Have you ever been to a political event? When Howard Dean came to town during primary season, I had the misfortune of sitting near some idiots who’d snuck in with pro-Bush signs. They were quiet and not within view of the cameras, and the place was so crowded they couldn’t have been hustled out. But given the irritation of the security people present, I’m quite certain they wouldn’t have gotten in wearing Bush-Cheney t-shirts. And why should they? I don’t want assholes like that disrupting Democratic events.
Sometimes I think some of you people take off your blue- or red-tinted glasses long enough to look at these things fairly. Yeah, the pledge was a jackass move on the Republicans’ part, but no one has the right to try to disrupt another group’s assembly.
Muad’Dib, I’ll refrain from speculating here that you may be suffering from Fetal Alcohol Syndrome. Suffice it to say, “Nazi” and “Fascist” and similar insults play to the fact that governments in Germany and Italy actively oppressed speech. Fascism is when an authority prevents dissent. The speech of those in power is inherently not “dissent” - they may disagree with the small group of ragtag protesters, but it’s only dissent if it’s breaking with the positions of the folks running the show.
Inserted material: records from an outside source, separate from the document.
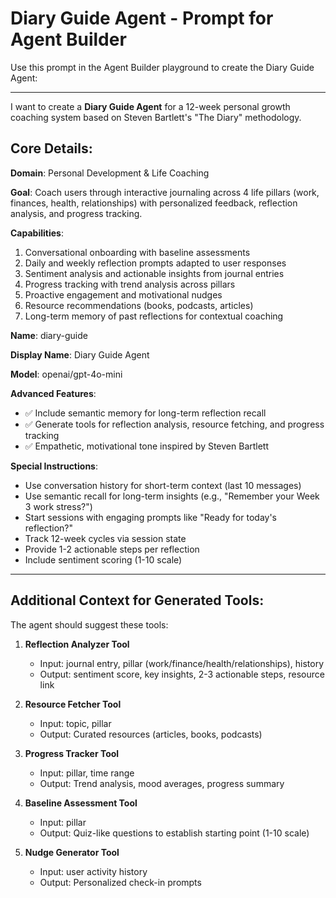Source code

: # Diary Guide Agent - Prompt for Agent Builder

Use this prompt in the Agent Builder playground to create the Diary Guide Agent:

---

I want to create a **Diary Guide Agent** for a 12-week personal growth coaching system based on Steven Bartlett's "The Diary" methodology.

## Core Details:

**Domain**: Personal Development & Life Coaching

**Goal**: Coach users through interactive journaling across 4 life pillars (work, finances, health, relationships) with personalized feedback, reflection analysis, and progress tracking.

**Capabilities**:
1. Conversational onboarding with baseline assessments
2. Daily and weekly reflection prompts adapted to user responses
3. Sentiment analysis and actionable insights from journal entries
4. Progress tracking with trend analysis across pillars
5. Proactive engagement and motivational nudges
6. Resource recommendations (books, podcasts, articles)
7. Long-term memory of past reflections for contextual coaching

**Name**: diary-guide

**Display Name**: Diary Guide Agent

**Model**: openai/gpt-4o-mini

**Advanced Features**:
- ✅ Include semantic memory for long-term reflection recall
- ✅ Generate tools for reflection analysis, resource fetching, and progress tracking
- ✅ Empathetic, motivational tone inspired by Steven Bartlett

**Special Instructions**:
- Use conversation history for short-term context (last 10 messages)
- Use semantic recall for long-term insights (e.g., "Remember your Week 3 work stress?")
- Start sessions with engaging prompts like "Ready for today's reflection?"
- Track 12-week cycles via session state
- Provide 1-2 actionable steps per reflection
- Include sentiment scoring (1-10 scale)

---

## Additional Context for Generated Tools:

The agent should suggest these tools:

1. **Reflection Analyzer Tool**
   - Input: journal entry, pillar (work/finance/health/relationships), history
   - Output: sentiment score, key insights, 2-3 actionable steps, resource link

2. **Resource Fetcher Tool**
   - Input: topic, pillar
   - Output: Curated resources (articles, books, podcasts)

3. **Progress Tracker Tool**
   - Input: pillar, time range
   - Output: Trend analysis, mood averages, progress summary

4. **Baseline Assessment Tool**
   - Input: pillar
   - Output: Quiz-like questions to establish starting point (1-10 scale)

5. **Nudge Generator Tool**
   - Input: user activity history
   - Output: Personalized check-in prompts
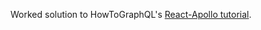 Worked solution to HowToGraphQL's [React-Apollo tutorial](https://www.howtographql.com/react-apollo/0-introduction/).
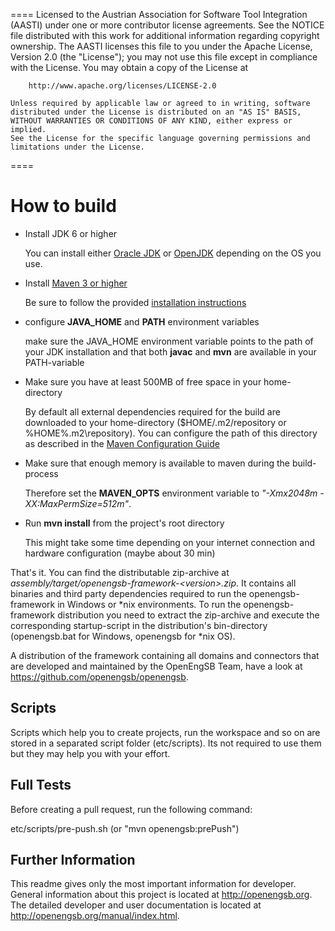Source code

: ====
    Licensed to the Austrian Association for Software Tool Integration (AASTI)
    under one or more contributor license agreements. See the NOTICE file
    distributed with this work for additional information regarding copyright
    ownership. The AASTI licenses this file to you under the Apache License,
    Version 2.0 (the "License"); you may not use this file except in compliance
    with the License. You may obtain a copy of the License at

        http://www.apache.org/licenses/LICENSE-2.0

    Unless required by applicable law or agreed to in writing, software
    distributed under the License is distributed on an "AS IS" BASIS,
    WITHOUT WARRANTIES OR CONDITIONS OF ANY KIND, either express or implied.
    See the License for the specific language governing permissions and
    limitations under the License.
====

How to build
==========================
* Install JDK 6 or higher

  You can install either [Oracle JDK](http://www.oracle.com/technetwork/java/javase/downloads/index.html) or
[OpenJDK](http://openjdk.java.net/install/index.html) depending on the OS you use.

* Install [Maven 3 or higher](http://maven.apache.org/download.html)

  Be sure to follow the provided [installation instructions](http://maven.apache.org/download.html#Installation)

* configure **JAVA_HOME** and **PATH** environment variables

  make sure the JAVA_HOME environment variable points to the path of your JDK installation and that both **javac** and
  **mvn** are available in your PATH-variable

* Make sure you have at least 500MB of free space in your home-directory

  By default all external dependencies required for the build are downloaded to your home-directory
  ($HOME/.m2/repository or %HOME%\.m2\repository).
  You can configure the path of this directory as described in the
  [Maven Configuration Guide](http://maven.apache.org/guides/mini/guide-configuring-maven.html)

* Make sure that enough memory is available to maven during the build-process

  Therefore set the **MAVEN_OPTS** environment variable to *"-Xmx2048m -XX:MaxPermSize=512m"*.

* Run **mvn install** from the project's root directory

  This might take some time depending on your internet connection and hardware configuration (maybe about 30 min)

That's it. You can find the distributable zip-archive at *assembly/target/openengsb-framework-\<version\>.zip*.
It contains all binaries and third party dependencies required to run the openengsb-framework in Windows or *nix
environments.
To run the openengsb-framework distribution you need to extract the zip-archive and execute the corresponding
startup-script in the distribution's bin-directory (openengsb.bat for Windows, openengsb for *nix OS).

A distribution of the framework containing all domains and connectors that are developed and maintained by the
OpenEngSB Team, have a look at https://github.com/openengsb/openengsb.


Scripts
-------
Scripts which help you to create projects, run the workspace and so on are stored in a separated script folder
(etc/scripts).
Its not required to use them but they may help you with your effort.

Full Tests
----------
Before creating a pull request, run the following command:

etc/scripts/pre-push.sh (or "mvn openengsb:prePush")

Further Information
-------------------
This readme gives only the most important information for developer. General information about this project is located
at http://openengsb.org.
The detailed developer and user documentation is located at http://openengsb.org/manual/index.html.

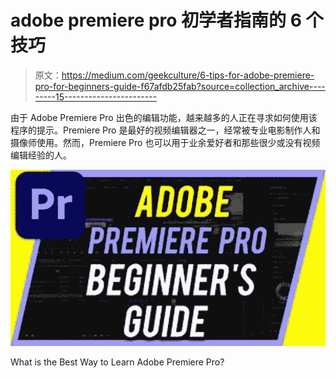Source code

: # adobe premiere pro 初学者指南的 6 个技巧

> 原文：<https://medium.com/geekculture/6-tips-for-adobe-premiere-pro-for-beginners-guide-f67afdb25fab?source=collection_archive---------15----------------------->

由于 Adobe Premiere Pro 出色的编辑功能，越来越多的人正在寻求如何使用该程序的提示。Premiere Pro 是最好的视频编辑器之一，经常被专业电影制作人和摄像师使用。然而，Premiere Pro 也可以用于业余爱好者和那些很少或没有视频编辑经验的人。

![](img/0a7aeb582cf3e19549f54bd78e249f9e.png)

What is the Best Way to Learn Adobe Premiere Pro?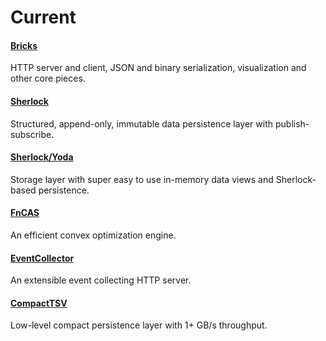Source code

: # Current

#### [Bricks](https://github.com/C5T/Current/blob/master/Bricks/README.md)
HTTP server and client, JSON and binary serialization, visualization and other core pieces.

#### [Sherlock](https://github.com/C5T/Current/blob/master/Sherlock/README.md)
Structured, append-only, immutable data persistence layer with publish-subscribe.

#### [Sherlock/Yoda](https://github.com/C5T/Current/blob/master/Sherlock/yoda/README.md)
Storage layer with super easy to use in-memory data views and Sherlock-based persistence.

#### [FnCAS](https://github.com/C5T/Current/blob/master/FnCAS/README.md)
An efficient convex optimization engine.

#### [EventCollector](https://github.com/C5T/Current/blob/master/EventCollector/README.md)
An extensible event collecting HTTP server.

#### [CompactTSV](https://github.com/C5T/Current/blob/master/CompactTSV/)
Low-level compact persistence layer with 1+ GB/s throughput.
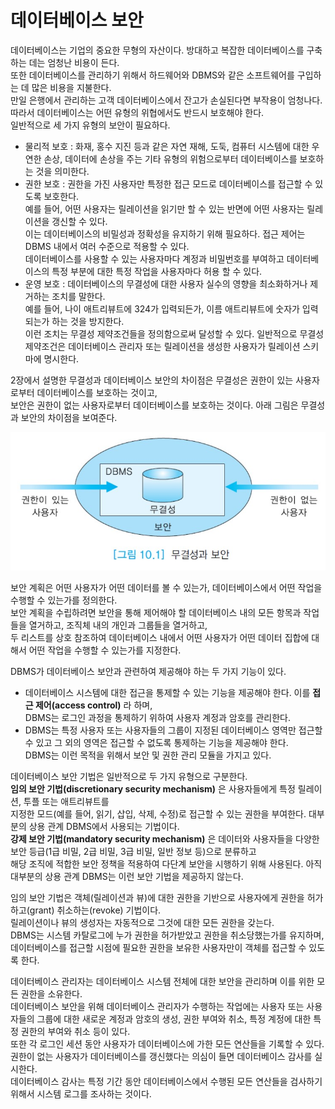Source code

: # 데이터베이스 보안

데이터베이스는 기업의 중요한 무형의 자산이다. 방대하고 복잡한 데이터베이스를 구축하는 데는 엄청난 비용이 든다.  
또한 데이터베이스를 관리하기 위해서 하드웨어와 DBMS와 같은 소프트웨어를 구입하는 데 많은 비용을 지불한다.  
만일 은행에서 관리하는 고객 데이터베이스에서 잔고가 손실된다면 부작용이 엄청나다. 따라서 데이터베이스는 어떤 유형의 위협에서도 반드시 보호해야 한다.  
일반적으로 세 가지 유형의 보안이 필요하다.

- 물리적 보호 : 화재, 홍수 지진 등과 같은 자연 재해, 도둑, 컴퓨터 시스템에 대한 우연한 손상, 데이터에 손상을 주는 기타 유형의 위험으로부터 데이터베이스를 보호하는 것을 의미한다.
- 권한 보호 : 권한을 가진 사용자만 특정한 접근 모드로 데이터베이스를 접근할 수 있도록 보호한다.  
  예를 들어, 어떤 사용자는 릴레이션을 읽기만 할 수 있는 반면에 어떤 사용자는 릴레이션을 갱신할 수 있다.  
  이는 데이터베이스의 비밀성과 정확성을 유지하기 위해 필요하다. 접근 제어는 DBMS 내에서 여러 수준으로 적용할 수 있다.  
  데이터베이스를 사용할 수 있는 사용자마다 계정과 비밀번호를 부여하고 데이터베이스의 특정 부분에 대한 특정 작업을 사용자마다 허용 할 수 있다.
- 운영 보호 : 데이터베이스의 무결성에 대한 사용자 실수의 영향을 최소화하거나 제거하는 조치를 말한다.  
  예를 들어, 나이 애트리뷰트에 324가 입력되든가, 이름 애트리뷰트에 숫자가 입력되는가 하는 것을 방지한다.  
  이런 조치는 무결성 제약조건들을 정의함으로써 달성할 수 있다. 일반적으로 무결성 제약조건은 데이터베이스 관리자 또는 릴레이션을 생성한 사용자가 릴레이션 스키마에 명시한다.



2장에서 설명한 무결성과 데이터베이스 보안의 차이점은 무결성은 권한이 있는 사용자로부터 데이터베이스를 보호하는 것이고,  
보안은 권한이 없는 사용자로부터 데이터베이스를 보호하는 것이다. 아래 그림은 무결성과 보안의 차이점을 보여준다.

![](./image/10-1/ex1.jpg)

보안 계획은 어떤 사용자가 어떤 데이터를 볼 수 있는가, 데이터베이스에서 어떤 작업을 수행할 수 있는가를 정의한다.  
보안 계획을 수립하려면 보안을 통해 제어해야 할 데이터베이스 내의 모든 항목과 작업들을 열거하고, 조직체 내의 개인과 그룹들을 열거하고,  
두 리스트를 상호 참조하여 데이터베이스 내에서 어떤 사용자가 어떤 데이터 집합에 대해서 어떤 작업을 수행할 수 있는가를 지정한다.

DBMS가 데이터베이스 보안과 관련하여 제공해야 하는 두 가지 기능이 있다.

- 데이터베이스 시스템에 대한 접근을 통제할 수 있는 기능을 제공해야 한다. 이를 __접근 제어(access control)__ 라 하며,  
  DBMS는 로그인 과정을 통제하기 위하여 사용자 계정과 암호를 관리한다.
- DBMS는 특정 사용자 또는 사용자들의 그룹이 지정된 데이터베이스 영역만 접근할 수 있고 그 외의 영역은 접근할 수 없도록 통제하는 기능을 제공해야 한다.  
  DBMS는 이런 목적을 위해서 보안 및 권한 관리 모듈을 가지고 있다.

데이터베이스 보안 기법은 일반적으로 두 가지 유형으로 구분한다.  
__임의 보안 기법(discretionary security mechanism)__ 은 사용자들에게 특정 릴레이션, 투플 또는 애트리뷰트를  
지정한 모드(예를 들어, 읽기, 삽입, 삭제, 수정)로 접근할 수 있는 권한을 부여한다. 대부분의 상용 관계 DBMS에서 사용되는 기법이다.  
__강제 보안 기법(mandatory security mechanism)__ 은 데이터와 사용자들을 다양한 보안 등급(1급 비밀, 2급 비밀, 3급 비밀, 일반 정보 등)으로 분류하고  
해당 조직에 적합한 보안 정책을 적용하여 다단계 보안을 시행하기 위해 사용된다. 아직 대부분의 상용 관계 DBMS는 이런 보안 기법을 제공하지 않는다.

임의 보안 기법은 객체(릴레이션과 뷰)에 대한 권한을 기반으로 사용자에게 권한을 허가하고(grant) 취소하는(revoke) 기법이다.  
릴레이션이나 뷰의 생성자는 자동적으로 그것에 대한 모든 권한을 갖는다.  
DBMS는 시스템 카탈로그에 누가 권한을 허가받았고 권한을 취소당했는가를 유지하며, 데이터베이스를 접근할 시점에 필요한 권한을 보유한 사용자만이 객체를 접근할 수 있도록 한다.

데이터베이스 관리자는 데이터베이스 시스템 전체에 대한 보안을 관리하며 이를 위한 모든 권한을 소유한다.  
데이터베이스 보안을 위해 데이터베이스 관리자가 수행하는 작업에는 사용자 또는 사용자들의 그룹에 대한 새로운 계정과 암호의 생성, 권한 부여와 취소, 특정 계정에 대한 특정 권한의 부여와 취소 등이 있다.  
또한 각 로그인 세션 동안 사용자가 데이터베이스에 가한 모든 연산들을 기록할 수 있다. 권한이 없는 사용자가 데이터베이스를 갱신했다는 의심이 들면 데이터베이스 감사를 실시한다.  
데이터베이스 감사는 특정 기간 동안 데이터베이스에서 수행된 모든 연산들을 검사하기 위해서 시스템 로그를 조사하는 것이다.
So the lefties are not, whatever their faults, “brownshirts” - they’re not using government power to stifle opposition, since they couldn’t possibly do so. Maybe a more apt comparison would be with the Viet Cong.
Jesus, Dio, I expect better than this from you. He wasn’t acting in an official capacity. A campaign stop is most assuredly not financed by the government (except indirectly, through public campaign funds that are distributed among both candidates). If this was a campaign appearance (I forget by now what it actually was) than obviously they were paying for their own venues, security, and transportation. He still has the right to his private life as a public official - what’s next? Your right to speak freely in his living room when he’s enjoying a snifter of brandy in the company of two or three friends? Obviously there are times when he’s Veep and times when he’s Dick Cheney.
And yeah, I agree with point number two.
To reiterate the central issue, no one has any right to force others to host a forum for their speech. You can stand on the street corner and scream about the coming of Armageddon all you like, but you aren’t being ‘repressed’ if they don’t permit it at the city council meeting, much less at a private event like a campaign appearance. Rights only exist up until they start interfering with others’ rights, and then it gets much more complicated. You don’t get to make others listen to your speech, though, or make them provide a space for you to speak in.